General formats ([]=optional):

   [python] zip-create.py [zipfile source [source...] [-skipcruft] [-atlinks]]
   [python] zip-extract.py [zipfile [unzipto] [-nofixlinks] [-permissions]]

Program library (Python code):

   $ export PYTHONPATH=$Z:$PYTHONPATH
   $ py
   >>> import ziptools, glob
   >>> cruftdflt = ziptools.cruft_skip_keep

   >>> ziptools.createzipfile('myarchive.zip', ['mycontent'], cruftpatts=cruftdflt)

   >>> ziptools.extractzipfile('myarchive.zip', pathto='myunzipdir')

   >>> ziptools.extractzipfile('myarchive.zip', pathto='myunzipdir', permissions=True)

   >>> ziptools.createzipfile('../myarchive.zip', glob.glob('*'), cruftpatts=cruftdflt)

Related tools ($C=code-install folder):

   $ py $C/mergeall/mergeall.py mycontent myunzipdir/mycontent -report -skipcruft 
   $ py $C/mergeall/diffall.py  mycontent myunzipdir/mycontent -skipcruft
         # verify results, per https://learning-python.com/mergeall.html (visit)

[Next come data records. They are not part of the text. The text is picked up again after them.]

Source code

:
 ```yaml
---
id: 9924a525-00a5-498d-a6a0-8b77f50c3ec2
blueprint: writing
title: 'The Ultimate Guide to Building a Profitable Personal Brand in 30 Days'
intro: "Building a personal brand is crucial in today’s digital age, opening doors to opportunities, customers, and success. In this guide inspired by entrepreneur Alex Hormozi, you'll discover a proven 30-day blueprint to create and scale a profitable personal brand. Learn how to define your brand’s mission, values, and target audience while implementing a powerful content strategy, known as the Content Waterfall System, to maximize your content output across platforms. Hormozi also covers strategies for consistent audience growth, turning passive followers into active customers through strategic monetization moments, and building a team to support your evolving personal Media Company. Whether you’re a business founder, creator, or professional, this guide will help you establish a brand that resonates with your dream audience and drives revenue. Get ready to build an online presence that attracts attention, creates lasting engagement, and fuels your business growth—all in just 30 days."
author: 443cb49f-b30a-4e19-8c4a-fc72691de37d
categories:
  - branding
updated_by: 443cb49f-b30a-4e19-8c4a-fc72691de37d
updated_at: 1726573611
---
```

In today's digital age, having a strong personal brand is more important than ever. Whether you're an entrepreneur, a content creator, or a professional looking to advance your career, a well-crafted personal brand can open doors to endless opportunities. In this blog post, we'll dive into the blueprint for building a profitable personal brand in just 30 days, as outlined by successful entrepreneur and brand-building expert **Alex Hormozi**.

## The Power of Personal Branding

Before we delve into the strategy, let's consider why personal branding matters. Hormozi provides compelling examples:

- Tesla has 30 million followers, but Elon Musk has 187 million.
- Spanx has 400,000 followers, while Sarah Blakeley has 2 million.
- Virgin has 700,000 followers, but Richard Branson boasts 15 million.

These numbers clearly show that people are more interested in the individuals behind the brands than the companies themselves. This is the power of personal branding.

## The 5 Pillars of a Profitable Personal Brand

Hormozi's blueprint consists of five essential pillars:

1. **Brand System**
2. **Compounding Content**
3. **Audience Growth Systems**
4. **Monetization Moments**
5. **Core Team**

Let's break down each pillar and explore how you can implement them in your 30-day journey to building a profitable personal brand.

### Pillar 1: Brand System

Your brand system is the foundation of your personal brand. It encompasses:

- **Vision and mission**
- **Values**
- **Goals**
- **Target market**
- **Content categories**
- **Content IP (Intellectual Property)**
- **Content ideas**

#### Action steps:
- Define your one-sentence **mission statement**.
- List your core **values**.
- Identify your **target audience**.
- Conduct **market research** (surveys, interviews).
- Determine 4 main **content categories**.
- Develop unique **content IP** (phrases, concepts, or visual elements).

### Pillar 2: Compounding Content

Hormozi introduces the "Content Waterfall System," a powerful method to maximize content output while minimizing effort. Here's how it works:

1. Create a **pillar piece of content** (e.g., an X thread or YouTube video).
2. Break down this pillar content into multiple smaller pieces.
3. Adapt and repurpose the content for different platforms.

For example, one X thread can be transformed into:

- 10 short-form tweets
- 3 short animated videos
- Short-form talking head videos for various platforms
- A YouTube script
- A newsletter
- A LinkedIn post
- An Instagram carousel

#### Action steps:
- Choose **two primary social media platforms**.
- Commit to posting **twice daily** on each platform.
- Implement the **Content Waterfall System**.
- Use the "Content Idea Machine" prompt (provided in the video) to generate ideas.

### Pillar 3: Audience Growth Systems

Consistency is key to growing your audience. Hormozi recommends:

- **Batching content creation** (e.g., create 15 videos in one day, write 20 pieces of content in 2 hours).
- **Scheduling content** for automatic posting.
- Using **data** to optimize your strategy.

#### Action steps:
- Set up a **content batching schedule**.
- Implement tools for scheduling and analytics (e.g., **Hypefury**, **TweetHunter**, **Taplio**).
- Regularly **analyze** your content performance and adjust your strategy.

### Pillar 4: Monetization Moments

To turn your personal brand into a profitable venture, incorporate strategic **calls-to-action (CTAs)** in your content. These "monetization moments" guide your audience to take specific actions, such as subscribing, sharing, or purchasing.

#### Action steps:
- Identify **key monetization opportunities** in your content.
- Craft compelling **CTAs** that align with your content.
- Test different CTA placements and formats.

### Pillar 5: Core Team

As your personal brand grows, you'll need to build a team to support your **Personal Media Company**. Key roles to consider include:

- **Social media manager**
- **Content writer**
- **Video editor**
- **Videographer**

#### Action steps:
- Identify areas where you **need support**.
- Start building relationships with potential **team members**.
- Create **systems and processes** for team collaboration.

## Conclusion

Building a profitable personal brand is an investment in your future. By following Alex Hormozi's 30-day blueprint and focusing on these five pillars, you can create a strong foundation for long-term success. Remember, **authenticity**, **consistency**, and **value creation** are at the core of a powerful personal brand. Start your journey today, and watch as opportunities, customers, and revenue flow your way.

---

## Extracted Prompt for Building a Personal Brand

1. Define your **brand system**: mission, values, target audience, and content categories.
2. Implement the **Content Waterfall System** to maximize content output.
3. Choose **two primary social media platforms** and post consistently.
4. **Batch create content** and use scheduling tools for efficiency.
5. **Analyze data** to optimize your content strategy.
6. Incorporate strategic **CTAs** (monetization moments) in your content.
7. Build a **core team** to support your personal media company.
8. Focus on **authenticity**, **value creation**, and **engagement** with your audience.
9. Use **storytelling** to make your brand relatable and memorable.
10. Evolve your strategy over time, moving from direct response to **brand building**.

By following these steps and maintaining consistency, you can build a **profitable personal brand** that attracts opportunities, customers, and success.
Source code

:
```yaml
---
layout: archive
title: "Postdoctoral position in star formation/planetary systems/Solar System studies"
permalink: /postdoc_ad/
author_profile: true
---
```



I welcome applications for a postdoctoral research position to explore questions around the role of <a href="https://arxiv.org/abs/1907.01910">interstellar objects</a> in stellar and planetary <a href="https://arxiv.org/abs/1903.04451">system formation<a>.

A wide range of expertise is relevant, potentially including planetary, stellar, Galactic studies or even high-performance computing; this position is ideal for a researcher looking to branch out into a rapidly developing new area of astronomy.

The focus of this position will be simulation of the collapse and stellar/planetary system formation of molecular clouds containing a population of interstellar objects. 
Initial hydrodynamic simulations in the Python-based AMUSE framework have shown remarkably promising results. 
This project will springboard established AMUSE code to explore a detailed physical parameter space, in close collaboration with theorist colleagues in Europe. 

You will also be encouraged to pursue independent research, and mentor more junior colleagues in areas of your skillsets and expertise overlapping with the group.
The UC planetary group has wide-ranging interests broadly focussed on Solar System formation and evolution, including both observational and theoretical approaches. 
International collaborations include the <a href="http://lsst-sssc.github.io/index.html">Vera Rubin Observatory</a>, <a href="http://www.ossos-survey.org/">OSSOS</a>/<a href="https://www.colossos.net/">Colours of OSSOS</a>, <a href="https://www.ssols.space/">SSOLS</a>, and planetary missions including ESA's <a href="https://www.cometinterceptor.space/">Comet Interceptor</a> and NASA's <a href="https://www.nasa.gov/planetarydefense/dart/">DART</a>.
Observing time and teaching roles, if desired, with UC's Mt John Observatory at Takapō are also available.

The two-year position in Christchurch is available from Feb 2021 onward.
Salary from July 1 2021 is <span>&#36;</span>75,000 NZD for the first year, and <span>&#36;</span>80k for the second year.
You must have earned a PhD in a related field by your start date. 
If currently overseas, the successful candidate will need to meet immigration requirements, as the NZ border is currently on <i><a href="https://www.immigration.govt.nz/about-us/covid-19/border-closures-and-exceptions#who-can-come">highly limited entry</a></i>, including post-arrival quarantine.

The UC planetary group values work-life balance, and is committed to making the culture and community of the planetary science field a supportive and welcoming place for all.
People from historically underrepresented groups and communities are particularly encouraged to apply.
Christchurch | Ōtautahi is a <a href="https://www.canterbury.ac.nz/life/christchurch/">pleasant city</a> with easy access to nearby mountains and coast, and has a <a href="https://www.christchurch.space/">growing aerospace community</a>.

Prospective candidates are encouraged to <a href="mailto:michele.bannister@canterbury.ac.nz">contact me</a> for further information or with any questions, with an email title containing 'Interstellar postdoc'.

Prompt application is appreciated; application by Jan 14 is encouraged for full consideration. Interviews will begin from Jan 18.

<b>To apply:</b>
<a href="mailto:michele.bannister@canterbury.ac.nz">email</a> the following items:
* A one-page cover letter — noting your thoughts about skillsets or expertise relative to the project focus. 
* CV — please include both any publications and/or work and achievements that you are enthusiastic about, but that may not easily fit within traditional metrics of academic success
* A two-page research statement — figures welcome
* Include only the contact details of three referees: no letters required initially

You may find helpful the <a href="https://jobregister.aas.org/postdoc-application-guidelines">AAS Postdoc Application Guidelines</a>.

===============================================================================
OVERVIEW
===============================================================================

Python's standard zipfile module does great low-level work, but this 
package adds both much-needed features and higher-level access points, 
and documents some largely undocumented dark corners of Python's zipfile
along the way.  Among its features, ziptools:

   + Adds entire folder trees to zipfiles automatically 
   + Propagates original modtimes for files, folders, and links
   + Can either include or skip system "cruft" files on request
   + Supports symlinks to files and folders on Unix and Windows
   + Supports long pathnames on Windows beyond its normal limits 
   + Propagates file-access permissions for all items on request 

Although Python's shutil module has simple zipfile wrappers that add 
folders (make_archive()) and extract all items (unpack_archive()), they
don't do anything about modtimes, permissions, symlinks, system cruft,
and long Windows paths supported here.  With ziptools:

Folders
   are added to zipfiles as a whole automatically with extra code,
   a sorely missed feature of Python's standard module.  Folders
   are also automatically extracted from zipfiles in full, and no
   user steps are required to enable folder zips and unzips.

Modtimes
   for all items (files, folders, and symlinks) are propagated to 
   and from zipfiles, another glaring omission in Python's standard
   module.  This is crucial when unzipped results are used with tools
   that rely on file timestamps (e.g., Mergeall incremental backups).
   No user actions are necessary to enable modtime propagation.

Cruft-file skipping
   can be used to avoid adding platform-specific metadata files to 
   cross-platform zipfile archives.  This avoids propagating the 
   chronic ".DS_Store" Finder files on Macs, "Desktop.ini" files on 
   Windows, and other unwanted ".*" hidden files on Unix, and works
   for files, folders, and symlinks.

   Cruft is identified with either custom skip and keep filename 
   patterns, or a provided general-purpose default (used autmatically
   by the command-line scripts).  To omit cruft items in zips, use 
   the "-skipcruft" command-line switch and corresponding function 
   argument; see zip-create.py and ziptools.py for more details.

Symlinks (symbolic links)
   to both files and folders are supported on both Unix and Windows.
   By default, links are always copied verbatim to and from zipfiles,
   but clients may elect to copy referenced items instead with the 
   "-atlinks" switch and argument.  Highlights of symlink support:

   - When links are copied verbatim, they are by default also made 
     portable between Unix and Windows by automatically adjusting link
     paths for the hosting platform's path separators: simply zip and
     unzip to transport symlinks across platforms.  The "-nofixlinks" 
     switch suppresses this adjustment if required.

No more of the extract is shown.